It's shirataki 'rice', which is made up completely of fibre, so has zero caloric value for humans. They can't just call it rice, because it is not made of rice, just rather konjac yam.

Probably just trying trying to dumb it down for consumers.

 
It's shirataki 'rice', which is made up completely of fibre, so has zero caloric value for humans. They can't just call it rice, because it is not made of rice, just rather konjac yam.

Probably just trying trying to dumb it down for consumers.

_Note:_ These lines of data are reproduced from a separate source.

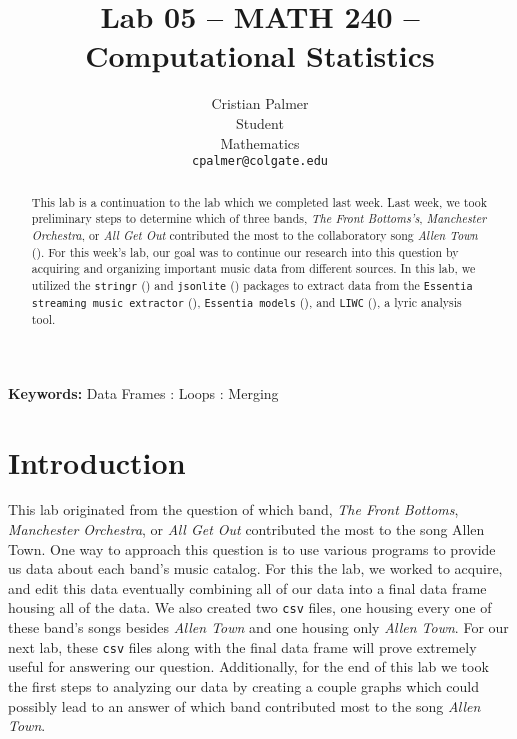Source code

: \documentclass{article}\usepackage[]{graphicx}\usepackage[]{xcolor}
\begin{document}
\vspace{-1in}
\title{Lab 05 -- MATH 240 -- Computational Statistics}

\author{
  Cristian Palmer \\
  Student  \\
  Mathematics  \\
  {\tt cpalmer@colgate.edu}
}

\date{}

\maketitle

\begin{multicols}{2}
\begin{abstract}
This lab is a continuation to the lab which we completed last week. Last week, we took preliminary steps to determine which of three bands, \textit{The Front Bottoms's}, \textit{Manchester Orchestra}, or \textit{All Get Out} contributed the most to the collaboratory song \textit{Allen Town} (\cite{Song}). For this week's lab, our goal was to continue our research into this question by acquiring and organizing important music data from different sources. In this lab, we utilized the \texttt{stringr} (\cite{stringr}) and \texttt{jsonlite} (\cite{jsonlite}) packages to extract data from the \texttt{Essentia streaming music extractor} (\cite{Essentia}), \texttt{Essentia models} (\cite{Essentia2}), and  \texttt{LIWC} (\cite{LIWC}), a lyric analysis tool. 
\end{abstract}

\noindent \textbf{Keywords:} Data Frames : Loops : Merging
\section{Introduction}
This lab originated from the question of which band, \textit{The Front Bottoms}, \textit{Manchester Orchestra}, or \textit{All Get Out} contributed the most to the song Allen Town. One way to approach this question is to use various programs to provide us data about each band's music catalog. For this the lab, we worked to acquire, and edit this data eventually combining all of our data into a final data frame housing all of the data. We also created two \texttt{csv} files, one housing every one of these band's songs besides \textit{Allen Town} and one housing only \textit{Allen Town}. For our next lab, these \texttt{csv} files along with the final data frame will prove extremely useful for answering our question. Additionally, for the end of this lab we took the first steps to analyzing our data by creating a couple graphs which could possibly lead to an answer of which band contributed most to the song \textit{Allen Town}.

\end{multicols}
\end{document}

A good answer on your part.

Though, that info in hand, I'm not sure that I accept the word 'rice' on the packaging, at least not without quotes around it.

Almond Milk isn't milk. Though at least there is conditionalization in the name; its really a plant-based 'dairy substitute'.

This product should be called plant-based rice substitute or Yam Rice.
 
Who knew rice is plant-based. Learn something new everyday - miraculous. I guess I have been having plastic pellets for all these years.

AoD
 

Ask this bird. S/he'll hook you up.
I don't fully understand the science but pretty much any fruit can naturally ferment given the right conditions. One of our houses had a mountain ash, and every fall, cedar waxwings would descend on in and within a day or two it would be bare of berries and, during the process, they would fly into windows, walls, each other. I assumed it was the booze.
 
I don't fully understand the science but pretty much any fruit can naturally ferment given the right conditions. One of our houses had a mountain ash, and every fall, cedar waxwings would descend on in and within a day or two it would be bare of berries and, during the process, they would fly into windows, walls, each other. I assumed it was the booze.

Yep!


Sounds like @Bayer need to go do some foraging!

AoD
 
I don't fully understand the science

Here's your science:

The origin of alcohol probably goes back 200 million years or so (late Paleozoic), when the materials that its generation requires had all appeared on earth; namely, water, plant sugars (or starches), and yeast.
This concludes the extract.